Task requirements: Sort through the entries below and pull out lines containing the word "title".

[Stored items from a collection]
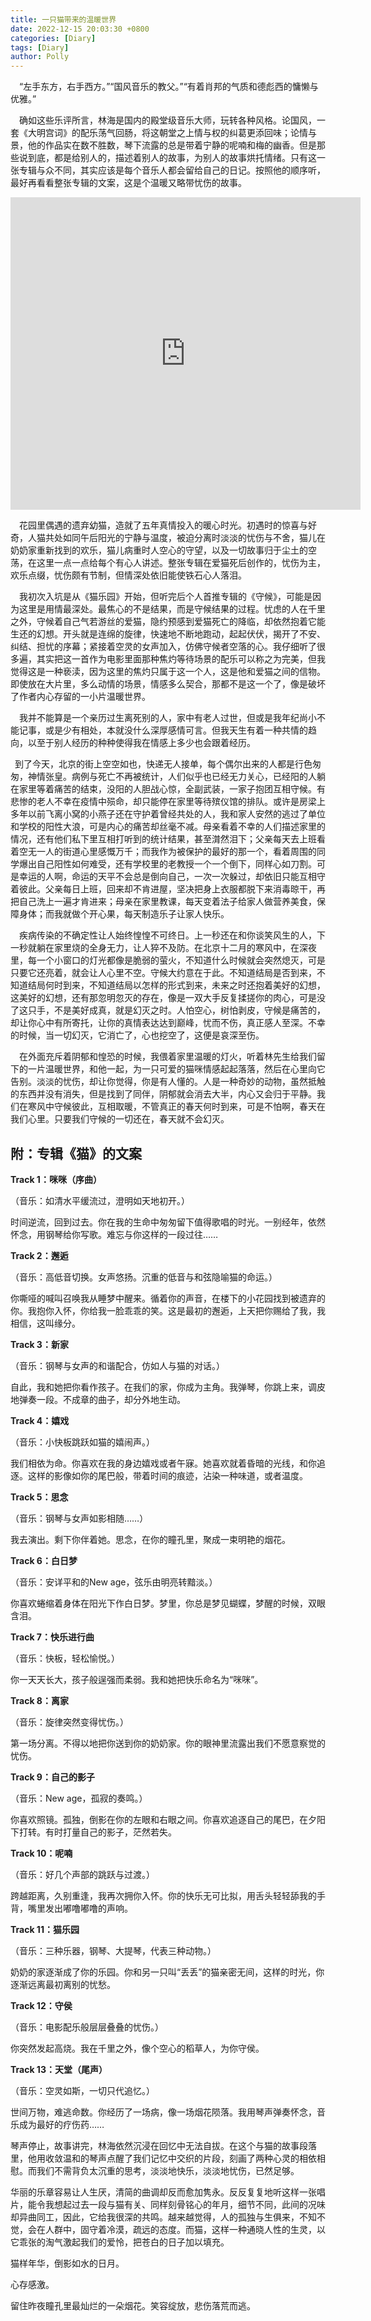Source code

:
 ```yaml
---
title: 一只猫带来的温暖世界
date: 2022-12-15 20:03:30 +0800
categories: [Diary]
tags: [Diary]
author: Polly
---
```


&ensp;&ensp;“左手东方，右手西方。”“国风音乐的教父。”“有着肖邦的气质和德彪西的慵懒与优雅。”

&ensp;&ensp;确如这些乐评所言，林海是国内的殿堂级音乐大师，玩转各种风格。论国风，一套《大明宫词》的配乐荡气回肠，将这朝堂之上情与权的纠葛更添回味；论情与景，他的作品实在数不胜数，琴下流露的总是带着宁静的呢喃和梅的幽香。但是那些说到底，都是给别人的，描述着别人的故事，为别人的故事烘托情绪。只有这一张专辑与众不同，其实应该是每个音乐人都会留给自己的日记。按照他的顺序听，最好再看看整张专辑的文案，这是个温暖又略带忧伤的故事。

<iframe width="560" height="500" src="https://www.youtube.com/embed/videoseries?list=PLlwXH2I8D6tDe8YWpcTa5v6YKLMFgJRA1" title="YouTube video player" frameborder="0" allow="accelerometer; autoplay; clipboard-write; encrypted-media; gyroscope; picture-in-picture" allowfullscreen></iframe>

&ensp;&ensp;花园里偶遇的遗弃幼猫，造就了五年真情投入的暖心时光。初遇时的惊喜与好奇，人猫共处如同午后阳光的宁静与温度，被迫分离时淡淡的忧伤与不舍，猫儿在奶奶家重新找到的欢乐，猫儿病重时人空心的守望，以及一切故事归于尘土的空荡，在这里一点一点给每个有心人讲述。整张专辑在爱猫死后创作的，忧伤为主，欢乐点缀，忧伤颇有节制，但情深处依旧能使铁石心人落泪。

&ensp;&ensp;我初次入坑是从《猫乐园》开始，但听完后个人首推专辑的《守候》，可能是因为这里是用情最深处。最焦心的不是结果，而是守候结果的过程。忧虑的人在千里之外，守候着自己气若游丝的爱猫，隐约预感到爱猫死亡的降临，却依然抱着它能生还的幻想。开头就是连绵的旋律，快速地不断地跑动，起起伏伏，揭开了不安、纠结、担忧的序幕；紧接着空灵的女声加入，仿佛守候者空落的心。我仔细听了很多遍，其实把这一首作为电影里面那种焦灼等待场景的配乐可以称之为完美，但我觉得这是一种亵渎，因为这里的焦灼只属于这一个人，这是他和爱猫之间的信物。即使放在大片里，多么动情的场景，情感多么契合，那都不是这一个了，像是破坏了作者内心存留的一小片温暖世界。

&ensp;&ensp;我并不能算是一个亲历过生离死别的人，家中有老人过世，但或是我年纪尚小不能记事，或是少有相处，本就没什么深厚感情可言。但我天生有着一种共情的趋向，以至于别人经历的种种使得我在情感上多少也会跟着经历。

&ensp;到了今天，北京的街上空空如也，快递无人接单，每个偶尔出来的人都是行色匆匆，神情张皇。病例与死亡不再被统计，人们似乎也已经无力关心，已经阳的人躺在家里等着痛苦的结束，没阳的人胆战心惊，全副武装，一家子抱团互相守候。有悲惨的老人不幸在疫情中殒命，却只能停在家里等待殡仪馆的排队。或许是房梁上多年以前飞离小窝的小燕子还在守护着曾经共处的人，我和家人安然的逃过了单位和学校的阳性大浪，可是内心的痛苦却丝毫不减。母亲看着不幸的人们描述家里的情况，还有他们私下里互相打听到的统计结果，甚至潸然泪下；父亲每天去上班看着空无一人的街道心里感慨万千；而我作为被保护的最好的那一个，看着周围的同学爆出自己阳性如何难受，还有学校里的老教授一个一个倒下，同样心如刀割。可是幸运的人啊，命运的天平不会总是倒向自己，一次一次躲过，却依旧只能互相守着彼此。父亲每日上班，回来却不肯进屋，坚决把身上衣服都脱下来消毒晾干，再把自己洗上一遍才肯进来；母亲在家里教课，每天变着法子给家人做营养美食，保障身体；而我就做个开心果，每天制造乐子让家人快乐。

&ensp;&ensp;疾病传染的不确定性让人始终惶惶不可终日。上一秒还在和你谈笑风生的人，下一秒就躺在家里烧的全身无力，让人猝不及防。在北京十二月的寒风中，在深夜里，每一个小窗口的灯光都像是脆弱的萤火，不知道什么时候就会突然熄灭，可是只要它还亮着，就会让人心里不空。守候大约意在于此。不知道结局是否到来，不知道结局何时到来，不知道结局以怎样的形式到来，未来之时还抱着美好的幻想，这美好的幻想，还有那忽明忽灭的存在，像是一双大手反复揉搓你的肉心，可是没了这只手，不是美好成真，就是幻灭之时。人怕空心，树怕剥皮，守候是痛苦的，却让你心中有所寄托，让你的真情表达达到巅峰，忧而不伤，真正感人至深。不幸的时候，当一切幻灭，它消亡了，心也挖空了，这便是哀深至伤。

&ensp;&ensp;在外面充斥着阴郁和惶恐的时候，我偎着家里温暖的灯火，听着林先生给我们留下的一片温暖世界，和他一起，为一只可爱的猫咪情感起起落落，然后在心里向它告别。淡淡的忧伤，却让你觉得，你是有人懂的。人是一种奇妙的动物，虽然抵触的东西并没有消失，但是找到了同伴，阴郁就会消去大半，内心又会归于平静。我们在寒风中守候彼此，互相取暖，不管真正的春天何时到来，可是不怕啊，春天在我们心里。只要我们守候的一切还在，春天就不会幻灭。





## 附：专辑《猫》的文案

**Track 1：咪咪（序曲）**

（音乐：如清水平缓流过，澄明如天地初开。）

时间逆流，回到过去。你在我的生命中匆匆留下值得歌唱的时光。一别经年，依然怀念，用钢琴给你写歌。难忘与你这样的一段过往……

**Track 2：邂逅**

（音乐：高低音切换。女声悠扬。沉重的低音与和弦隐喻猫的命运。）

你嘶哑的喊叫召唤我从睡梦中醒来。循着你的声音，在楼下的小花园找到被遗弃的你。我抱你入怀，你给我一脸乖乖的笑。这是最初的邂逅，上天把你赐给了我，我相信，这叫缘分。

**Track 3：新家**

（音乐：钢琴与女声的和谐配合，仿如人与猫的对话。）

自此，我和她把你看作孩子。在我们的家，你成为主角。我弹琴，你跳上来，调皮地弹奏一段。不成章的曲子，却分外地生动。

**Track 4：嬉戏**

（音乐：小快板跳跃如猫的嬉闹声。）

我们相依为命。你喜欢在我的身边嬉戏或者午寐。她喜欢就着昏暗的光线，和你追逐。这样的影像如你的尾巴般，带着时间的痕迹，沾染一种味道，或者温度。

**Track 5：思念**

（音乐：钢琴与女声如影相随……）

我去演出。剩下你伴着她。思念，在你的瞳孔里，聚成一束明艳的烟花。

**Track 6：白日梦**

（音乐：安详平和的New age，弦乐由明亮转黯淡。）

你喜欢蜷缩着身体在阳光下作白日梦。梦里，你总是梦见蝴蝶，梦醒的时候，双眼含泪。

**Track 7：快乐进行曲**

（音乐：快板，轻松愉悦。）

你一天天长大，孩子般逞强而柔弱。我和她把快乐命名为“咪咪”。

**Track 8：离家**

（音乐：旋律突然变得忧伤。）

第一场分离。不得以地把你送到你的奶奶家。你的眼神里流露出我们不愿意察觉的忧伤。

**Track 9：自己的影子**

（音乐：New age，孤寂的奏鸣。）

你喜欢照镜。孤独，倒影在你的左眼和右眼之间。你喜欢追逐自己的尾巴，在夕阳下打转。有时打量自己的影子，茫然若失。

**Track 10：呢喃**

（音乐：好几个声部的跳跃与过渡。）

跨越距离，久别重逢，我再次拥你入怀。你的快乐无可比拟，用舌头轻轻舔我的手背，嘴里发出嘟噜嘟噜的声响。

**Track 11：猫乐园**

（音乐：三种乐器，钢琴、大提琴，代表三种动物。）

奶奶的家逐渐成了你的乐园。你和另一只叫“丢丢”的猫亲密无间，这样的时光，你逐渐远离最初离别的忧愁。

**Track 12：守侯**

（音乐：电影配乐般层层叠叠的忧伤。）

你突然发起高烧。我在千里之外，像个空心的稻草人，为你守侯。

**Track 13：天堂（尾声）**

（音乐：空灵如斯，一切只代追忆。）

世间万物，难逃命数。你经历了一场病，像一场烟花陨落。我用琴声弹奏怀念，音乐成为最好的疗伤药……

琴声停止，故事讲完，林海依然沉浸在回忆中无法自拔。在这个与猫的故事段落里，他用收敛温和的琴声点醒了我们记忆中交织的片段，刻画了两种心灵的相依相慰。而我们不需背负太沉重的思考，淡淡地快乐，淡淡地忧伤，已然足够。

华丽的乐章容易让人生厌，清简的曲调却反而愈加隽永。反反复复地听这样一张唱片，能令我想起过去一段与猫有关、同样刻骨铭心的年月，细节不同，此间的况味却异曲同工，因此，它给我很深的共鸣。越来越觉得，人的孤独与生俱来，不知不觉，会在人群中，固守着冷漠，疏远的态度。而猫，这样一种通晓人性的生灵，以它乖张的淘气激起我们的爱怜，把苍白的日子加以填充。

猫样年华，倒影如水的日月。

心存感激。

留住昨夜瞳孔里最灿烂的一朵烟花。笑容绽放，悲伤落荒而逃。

Result of the task:
title: 一只猫带来的温暖世界
<iframe width="560" height="500" src="https://www.youtube.com/embed/videoseries?list=PLlwXH2I8D6tDe8YWpcTa5v6YKLMFgJRA1" title="YouTube video player" frameborder="0" allow="accelerometer; autoplay; clipboard-write; encrypted-media; gyroscope; picture-in-picture" allowfullscreen></iframe>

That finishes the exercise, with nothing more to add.